Required action —
Gather, from the listing beneath this task, every line holding the string "that".
- - - -
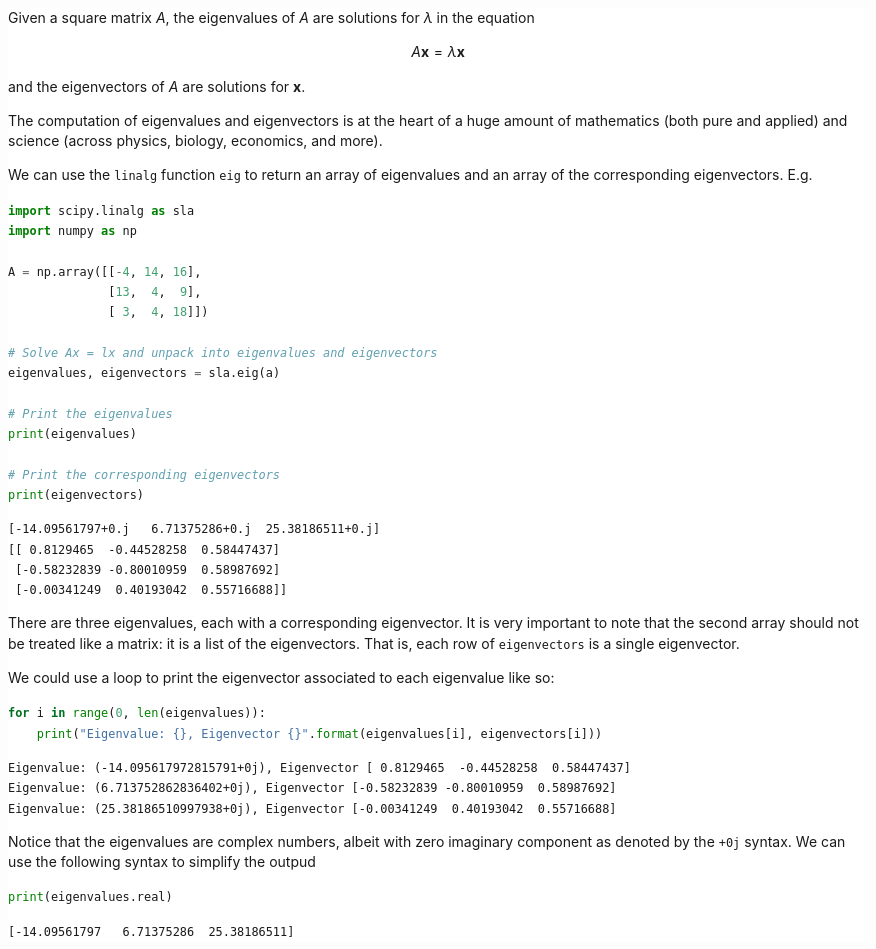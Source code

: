 Given a square matrix $A$, the eigenvalues of $A$ are solutions for $\lambda$ in the equation

$$ A\mathbf{x} = \lambda\mathbf{x} $$

and the eigenvectors of $A$ are solutions for $\mathbf{x}$.

The computation of eigenvalues and eigenvectors is at the heart of a huge amount of mathematics (both pure and applied) and science (across physics, biology, economics, and more).

We can use the `linalg` function `eig` to return an array of eigenvalues and an array of the corresponding eigenvectors. E.g.

```python
import scipy.linalg as sla
import numpy as np

A = np.array([[-4, 14, 16],
              [13,  4,  9],
              [ 3,  4, 18]])

# Solve Ax = lx and unpack into eigenvalues and eigenvectors
eigenvalues, eigenvectors = sla.eig(a)

# Print the eigenvalues
print(eigenvalues)

# Print the corresponding eigenvectors
print(eigenvectors)
```
```output
[-14.09561797+0.j   6.71375286+0.j  25.38186511+0.j]
[[ 0.8129465  -0.44528258  0.58447437]
 [-0.58232839 -0.80010959  0.58987692]
 [-0.00341249  0.40193042  0.55716688]]
```

There are three eigenvalues, each with a corresponding eigenvector. It is very important to note that the second array should not be treated like a matrix: it is a list of the eigenvectors. That is, each row of `eigenvectors` is a single eigenvector. 

We could use a loop to print the eigenvector associated to each eigenvalue like so:

```python
for i in range(0, len(eigenvalues)):
    print("Eigenvalue: {}, Eigenvector {}".format(eigenvalues[i], eigenvectors[i]))
```
```output
Eigenvalue: (-14.095617972815791+0j), Eigenvector [ 0.8129465  -0.44528258  0.58447437]
Eigenvalue: (6.713752862836402+0j), Eigenvector [-0.58232839 -0.80010959  0.58987692]
Eigenvalue: (25.38186510997938+0j), Eigenvector [-0.00341249  0.40193042  0.55716688]
```

Notice that the eigenvalues are complex numbers, albeit with zero imaginary component as denoted by the `+0j` syntax. We can use the following syntax to simplify the outpud

```python
print(eigenvalues.real)
```
```output
[-14.09561797   6.71375286  25.38186511]
```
- - - -
Answer to the exercise —
There are three eigenvalues, each with a corresponding eigenvector. It is very important to note that the second array should not be treated like a matrix: it is a list of the eigenvectors. That is, each row of `eigenvectors` is a single eigenvector. 
Notice that the eigenvalues are complex numbers, albeit with zero imaginary component as denoted by the `+0j` syntax. We can use the following syntax to simplify the outpud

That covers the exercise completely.